(Stored data entries)

== Segment start ==

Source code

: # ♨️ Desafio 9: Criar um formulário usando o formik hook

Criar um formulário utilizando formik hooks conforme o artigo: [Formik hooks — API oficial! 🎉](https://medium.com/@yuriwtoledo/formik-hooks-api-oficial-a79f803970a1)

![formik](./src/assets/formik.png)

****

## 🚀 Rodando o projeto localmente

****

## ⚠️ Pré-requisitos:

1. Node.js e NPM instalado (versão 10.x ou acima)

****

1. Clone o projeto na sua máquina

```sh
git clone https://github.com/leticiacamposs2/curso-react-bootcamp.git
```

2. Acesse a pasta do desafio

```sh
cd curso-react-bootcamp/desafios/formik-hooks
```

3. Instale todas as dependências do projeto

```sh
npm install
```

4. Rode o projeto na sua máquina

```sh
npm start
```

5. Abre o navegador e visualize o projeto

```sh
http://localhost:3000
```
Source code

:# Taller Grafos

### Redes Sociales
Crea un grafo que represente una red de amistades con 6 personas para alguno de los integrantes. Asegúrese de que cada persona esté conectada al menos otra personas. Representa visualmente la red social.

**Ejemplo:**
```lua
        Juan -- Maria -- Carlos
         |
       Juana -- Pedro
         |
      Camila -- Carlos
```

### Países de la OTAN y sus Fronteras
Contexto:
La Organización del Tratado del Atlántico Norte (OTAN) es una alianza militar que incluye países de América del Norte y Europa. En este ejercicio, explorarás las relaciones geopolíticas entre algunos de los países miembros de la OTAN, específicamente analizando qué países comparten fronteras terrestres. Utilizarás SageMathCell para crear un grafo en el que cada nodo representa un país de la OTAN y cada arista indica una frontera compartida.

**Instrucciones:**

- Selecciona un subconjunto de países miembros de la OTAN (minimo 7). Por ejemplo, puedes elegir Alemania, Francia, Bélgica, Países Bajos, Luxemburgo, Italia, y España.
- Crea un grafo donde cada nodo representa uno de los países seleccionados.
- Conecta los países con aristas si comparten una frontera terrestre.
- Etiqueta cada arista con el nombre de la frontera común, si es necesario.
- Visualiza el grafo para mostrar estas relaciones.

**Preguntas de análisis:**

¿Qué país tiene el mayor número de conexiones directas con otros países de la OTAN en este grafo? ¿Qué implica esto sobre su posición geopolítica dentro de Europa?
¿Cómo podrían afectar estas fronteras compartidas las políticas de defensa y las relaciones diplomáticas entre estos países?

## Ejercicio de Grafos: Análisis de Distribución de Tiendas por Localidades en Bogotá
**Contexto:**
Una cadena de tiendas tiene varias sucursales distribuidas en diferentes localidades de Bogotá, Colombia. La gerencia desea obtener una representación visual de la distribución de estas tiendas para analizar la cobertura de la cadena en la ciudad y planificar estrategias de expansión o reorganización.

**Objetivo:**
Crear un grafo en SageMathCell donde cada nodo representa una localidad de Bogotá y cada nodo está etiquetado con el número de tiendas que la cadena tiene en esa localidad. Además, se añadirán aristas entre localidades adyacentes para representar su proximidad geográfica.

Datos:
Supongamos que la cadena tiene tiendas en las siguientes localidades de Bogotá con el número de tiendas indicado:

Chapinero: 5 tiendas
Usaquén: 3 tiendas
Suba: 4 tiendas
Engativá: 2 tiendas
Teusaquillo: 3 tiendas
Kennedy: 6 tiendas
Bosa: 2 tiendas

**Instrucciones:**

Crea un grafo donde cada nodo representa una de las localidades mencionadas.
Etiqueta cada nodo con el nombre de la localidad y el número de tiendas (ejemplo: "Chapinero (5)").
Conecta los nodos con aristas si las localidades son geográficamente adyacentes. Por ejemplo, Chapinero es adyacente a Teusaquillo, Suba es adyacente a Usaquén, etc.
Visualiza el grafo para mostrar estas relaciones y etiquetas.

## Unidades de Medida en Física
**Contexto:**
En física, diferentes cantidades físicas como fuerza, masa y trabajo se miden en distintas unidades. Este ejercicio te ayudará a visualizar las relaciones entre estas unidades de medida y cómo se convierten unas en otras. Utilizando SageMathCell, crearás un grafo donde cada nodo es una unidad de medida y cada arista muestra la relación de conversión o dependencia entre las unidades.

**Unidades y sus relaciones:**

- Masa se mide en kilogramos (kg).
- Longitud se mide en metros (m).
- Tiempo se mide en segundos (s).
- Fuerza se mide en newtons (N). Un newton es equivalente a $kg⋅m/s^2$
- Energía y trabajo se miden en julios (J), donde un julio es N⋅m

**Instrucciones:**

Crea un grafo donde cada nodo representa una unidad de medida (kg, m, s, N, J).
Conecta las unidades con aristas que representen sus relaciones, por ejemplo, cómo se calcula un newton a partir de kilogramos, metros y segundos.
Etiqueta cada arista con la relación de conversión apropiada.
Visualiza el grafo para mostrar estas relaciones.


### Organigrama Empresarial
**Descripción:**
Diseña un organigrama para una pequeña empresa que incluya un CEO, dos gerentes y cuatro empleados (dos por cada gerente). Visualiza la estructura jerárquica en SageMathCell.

== Segment end ==

DESCRIPTION OF THE TASK: Your task is to quote all of the data word for word.

RESULT FOR THIS TASK:
Source code

: # ♨️ Desafio 9: Criar um formulário usando o formik hook

Criar um formulário utilizando formik hooks conforme o artigo: [Formik hooks — API oficial! 🎉](https://medium.com/@yuriwtoledo/formik-hooks-api-oficial-a79f803970a1)

![formik](./src/assets/formik.png)

****

## 🚀 Rodando o projeto localmente

****

## ⚠️ Pré-requisitos:

1. Node.js e NPM instalado (versão 10.x ou acima)

****

1. Clone o projeto na sua máquina

```sh
git clone https://github.com/leticiacamposs2/curso-react-bootcamp.git
```

2. Acesse a pasta do desafio

```sh
cd curso-react-bootcamp/desafios/formik-hooks
```

3. Instale todas as dependências do projeto

```sh
npm install
```

4. Rode o projeto na sua máquina

```sh
npm start
```

5. Abre o navegador e visualize o projeto

```sh
http://localhost:3000
```
Source code

:# Taller Grafos

### Redes Sociales
Crea un grafo que represente una red de amistades con 6 personas para alguno de los integrantes. Asegúrese de que cada persona esté conectada al menos otra personas. Representa visualmente la red social.

**Ejemplo:**
```lua
        Juan -- Maria -- Carlos
         |
       Juana -- Pedro
         |
      Camila -- Carlos
```

### Países de la OTAN y sus Fronteras
Contexto:
La Organización del Tratado del Atlántico Norte (OTAN) es una alianza militar que incluye países de América del Norte y Europa. En este ejercicio, explorarás las relaciones geopolíticas entre algunos de los países miembros de la OTAN, específicamente analizando qué países comparten fronteras terrestres. Utilizarás SageMathCell para crear un grafo en el que cada nodo representa un país de la OTAN y cada arista indica una frontera compartida.

**Instrucciones:**

- Selecciona un subconjunto de países miembros de la OTAN (minimo 7). Por ejemplo, puedes elegir Alemania, Francia, Bélgica, Países Bajos, Luxemburgo, Italia, y España.
- Crea un grafo donde cada nodo representa uno de los países seleccionados.
- Conecta los países con aristas si comparten una frontera terrestre.
- Etiqueta cada arista con el nombre de la frontera común, si es necesario.
- Visualiza el grafo para mostrar estas relaciones.

**Preguntas de análisis:**

¿Qué país tiene el mayor número de conexiones directas con otros países de la OTAN en este grafo? ¿Qué implica esto sobre su posición geopolítica dentro de Europa?
¿Cómo podrían afectar estas fronteras compartidas las políticas de defensa y las relaciones diplomáticas entre estos países?

## Ejercicio de Grafos: Análisis de Distribución de Tiendas por Localidades en Bogotá
**Contexto:**
Una cadena de tiendas tiene varias sucursales distribuidas en diferentes localidades de Bogotá, Colombia. La gerencia desea obtener una representación visual de la distribución de estas tiendas para analizar la cobertura de la cadena en la ciudad y planificar estrategias de expansión o reorganización.

**Objetivo:**
Crear un grafo en SageMathCell donde cada nodo representa una localidad de Bogotá y cada nodo está etiquetado con el número de tiendas que la cadena tiene en esa localidad. Además, se añadirán aristas entre localidades adyacentes para representar su proximidad geográfica.

Datos:
Supongamos que la cadena tiene tiendas en las siguientes localidades de Bogotá con el número de tiendas indicado:

Chapinero: 5 tiendas
Usaquén: 3 tiendas
Suba: 4 tiendas
Engativá: 2 tiendas
Teusaquillo: 3 tiendas
Kennedy: 6 tiendas
Bosa: 2 tiendas

**Instrucciones:**

Crea un grafo donde cada nodo representa una de las localidades mencionadas.
Etiqueta cada nodo con el nombre de la localidad y el número de tiendas (ejemplo: "Chapinero (5)").
Conecta los nodos con aristas si las localidades son geográficamente adyacentes. Por ejemplo, Chapinero es adyacente a Teusaquillo, Suba es adyacente a Usaquén, etc.
Visualiza el grafo para mostrar estas relaciones y etiquetas.

## Unidades de Medida en Física
**Contexto:**
En física, diferentes cantidades físicas como fuerza, masa y trabajo se miden en distintas unidades. Este ejercicio te ayudará a visualizar las relaciones entre estas unidades de medida y cómo se convierten unas en otras. Utilizando SageMathCell, crearás un grafo donde cada nodo es una unidad de medida y cada arista muestra la relación de conversión o dependencia entre las unidades.

**Unidades y sus relaciones:**

- Masa se mide en kilogramos (kg).
- Longitud se mide en metros (m).
- Tiempo se mide en segundos (s).
- Fuerza se mide en newtons (N). Un newton es equivalente a $kg⋅m/s^2$
- Energía y trabajo se miden en julios (J), donde un julio es N⋅m

**Instrucciones:**

Crea un grafo donde cada nodo representa una unidad de medida (kg, m, s, N, J).
Conecta las unidades con aristas que representen sus relaciones, por ejemplo, cómo se calcula un newton a partir de kilogramos, metros y segundos.
Etiqueta cada arista con la relación de conversión apropiada.
Visualiza el grafo para mostrar estas relaciones.


### Organigrama Empresarial
**Descripción:**
Diseña un organigrama para una pequeña empresa que incluya un CEO, dos gerentes y cuatro empleados (dos por cada gerente). Visualiza la estructura jerárquica en SageMathCell.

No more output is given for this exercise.